Limit the time for authentication to the DBMS:
authentication_timeout = '1s'
If no direct access is used by humans, then I would set the value ā1sā - enough for the robot to enter the correct password information, but not enough for a full-fledged brute force. Using MD5, we hide PostgreSQL user passwords:
password_encryption = 'on'
We demand that, in case of successful connection, the DBMS should check the user's access to the database. If this setting is activated, users will have to be created in the format <username> @ <working_BD_name>.
db_user_namespace = 'on'
If you want to use GSSAPI authentication, we install:
krb_server_keyfile = '_c' krb_caseins_users = 'on'
Note: Names are case-sensitive. When using this setting, users need to create names in the format of <username> @ <domain_name>. Accordingly,
db_user_namespace needs to be switched to
off mode.
5. Use of architectural features
If you use replication, you can limit the number of replicants with the parameters
max_wal_senders = 2 and
max_replication_slots = 2 . A potential intruder, even if he gets access to the database, will not be able to immediately download all the backup data, provided that your replicas are in working condition.
Although the Postgres REPEATABLE READ default isolation level in Postgres is more stringent than what ISO / IEC 9075 requires, the same
SQL standard recommends using:
default_transaction_isolation = 'serializable'
You can set
default_transaction_read_only = on , and then create a trigger that will trigger a change in the transaction level in the session.

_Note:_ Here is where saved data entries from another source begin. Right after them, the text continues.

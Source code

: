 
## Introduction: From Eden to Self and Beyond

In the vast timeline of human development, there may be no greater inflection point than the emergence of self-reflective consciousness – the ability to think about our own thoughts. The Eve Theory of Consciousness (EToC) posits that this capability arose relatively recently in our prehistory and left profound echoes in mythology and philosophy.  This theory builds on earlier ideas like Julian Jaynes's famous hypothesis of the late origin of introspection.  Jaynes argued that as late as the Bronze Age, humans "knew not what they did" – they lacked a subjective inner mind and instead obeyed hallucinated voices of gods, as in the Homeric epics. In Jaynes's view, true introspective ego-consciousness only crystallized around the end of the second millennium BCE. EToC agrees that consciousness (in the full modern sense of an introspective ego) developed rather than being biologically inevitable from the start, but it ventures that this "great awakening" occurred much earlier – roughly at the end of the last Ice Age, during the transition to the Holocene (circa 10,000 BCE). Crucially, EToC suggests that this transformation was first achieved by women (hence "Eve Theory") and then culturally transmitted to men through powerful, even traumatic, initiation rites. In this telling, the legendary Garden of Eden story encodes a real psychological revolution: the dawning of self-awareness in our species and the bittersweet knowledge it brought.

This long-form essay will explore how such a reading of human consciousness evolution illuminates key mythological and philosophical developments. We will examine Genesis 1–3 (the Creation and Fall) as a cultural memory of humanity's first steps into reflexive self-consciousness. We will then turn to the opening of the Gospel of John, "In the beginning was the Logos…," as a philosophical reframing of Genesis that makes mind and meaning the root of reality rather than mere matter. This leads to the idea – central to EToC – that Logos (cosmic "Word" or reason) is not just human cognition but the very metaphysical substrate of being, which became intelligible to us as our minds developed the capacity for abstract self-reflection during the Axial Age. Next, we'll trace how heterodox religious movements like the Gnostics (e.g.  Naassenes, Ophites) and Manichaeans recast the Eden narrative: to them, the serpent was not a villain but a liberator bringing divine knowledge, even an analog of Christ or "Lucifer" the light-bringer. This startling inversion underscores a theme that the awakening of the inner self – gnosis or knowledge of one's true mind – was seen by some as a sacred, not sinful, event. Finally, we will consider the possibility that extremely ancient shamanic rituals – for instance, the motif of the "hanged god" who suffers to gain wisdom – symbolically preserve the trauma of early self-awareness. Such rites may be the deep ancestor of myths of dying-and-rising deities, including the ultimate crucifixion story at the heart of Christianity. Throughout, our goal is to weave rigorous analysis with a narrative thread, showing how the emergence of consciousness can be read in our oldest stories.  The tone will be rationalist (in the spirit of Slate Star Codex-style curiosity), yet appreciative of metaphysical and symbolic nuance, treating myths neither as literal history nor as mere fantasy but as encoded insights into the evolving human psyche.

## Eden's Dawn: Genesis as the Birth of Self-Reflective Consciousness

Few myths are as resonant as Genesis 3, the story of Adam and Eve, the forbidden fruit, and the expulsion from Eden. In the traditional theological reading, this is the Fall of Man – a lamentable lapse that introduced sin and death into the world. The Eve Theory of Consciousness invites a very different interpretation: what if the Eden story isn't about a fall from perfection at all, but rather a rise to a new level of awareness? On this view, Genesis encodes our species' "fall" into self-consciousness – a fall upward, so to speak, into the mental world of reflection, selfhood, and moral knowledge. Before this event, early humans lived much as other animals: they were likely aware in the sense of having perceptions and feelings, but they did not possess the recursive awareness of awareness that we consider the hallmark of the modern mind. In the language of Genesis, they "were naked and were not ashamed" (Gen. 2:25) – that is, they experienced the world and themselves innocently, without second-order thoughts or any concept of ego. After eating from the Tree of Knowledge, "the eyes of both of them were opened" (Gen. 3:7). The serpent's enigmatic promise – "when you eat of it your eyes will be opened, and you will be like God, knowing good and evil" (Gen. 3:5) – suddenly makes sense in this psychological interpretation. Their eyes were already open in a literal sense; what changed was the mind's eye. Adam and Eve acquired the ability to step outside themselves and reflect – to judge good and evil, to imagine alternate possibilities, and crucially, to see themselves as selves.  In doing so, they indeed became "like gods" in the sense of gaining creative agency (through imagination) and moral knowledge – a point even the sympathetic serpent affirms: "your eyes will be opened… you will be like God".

Thus, you can keep a log of changes to the database.
6. Data Channel Encryption
Turn ssl on - protect efficiency between PostgreSQL and client:
ssl = 'on' ssl_ciphers = 'HIGH:+3DES:!aNULL'
The parameter
! ANULL denies the entrance of anonymous users. Just in case, we explicitly indicate that our server will dictate its rules when establishing a secure connection (by default, it works):
ssl_prefer_server_ciphers = 'on'
Generate certificates for SSL - please
follow this instruction . We take into account that Postgres requires the identity of the issued certificate and the name of the user who makes the connection. If you use Windows, then you can put OpenSSL on it and execute the same commands. Default certificates should be in PGDATA:
- certificate of our DBMS (without a key):
ssl_cert_file = '.crt'
- key for DBMS:
ssl_key_file = '.key'
- if we want to track certificate chains, then we add a certificate from a certification authority (CA):
ssl_ca_file = '_.crt'
- when you activate the previous item, you can track the list of revoked certificates (COC):
ssl_crl_file = '_.crl'
Restart the postgresql service, check for errors. On the user side, we install a certificate chain. You can check the connection correctness using the psql utility with parameters:
psql -U test_user sslcert=test_user.crt
Conclusion in case of successful connection:
SSL- (: TLSv1.2, : ECDHE-RSA-AES256-GCM-SHA384, : 256)
Afterword: Beginning with version 9.5, the
row security policy has been added. About her and the use of native data encryption in the database I hope I can write a separate text.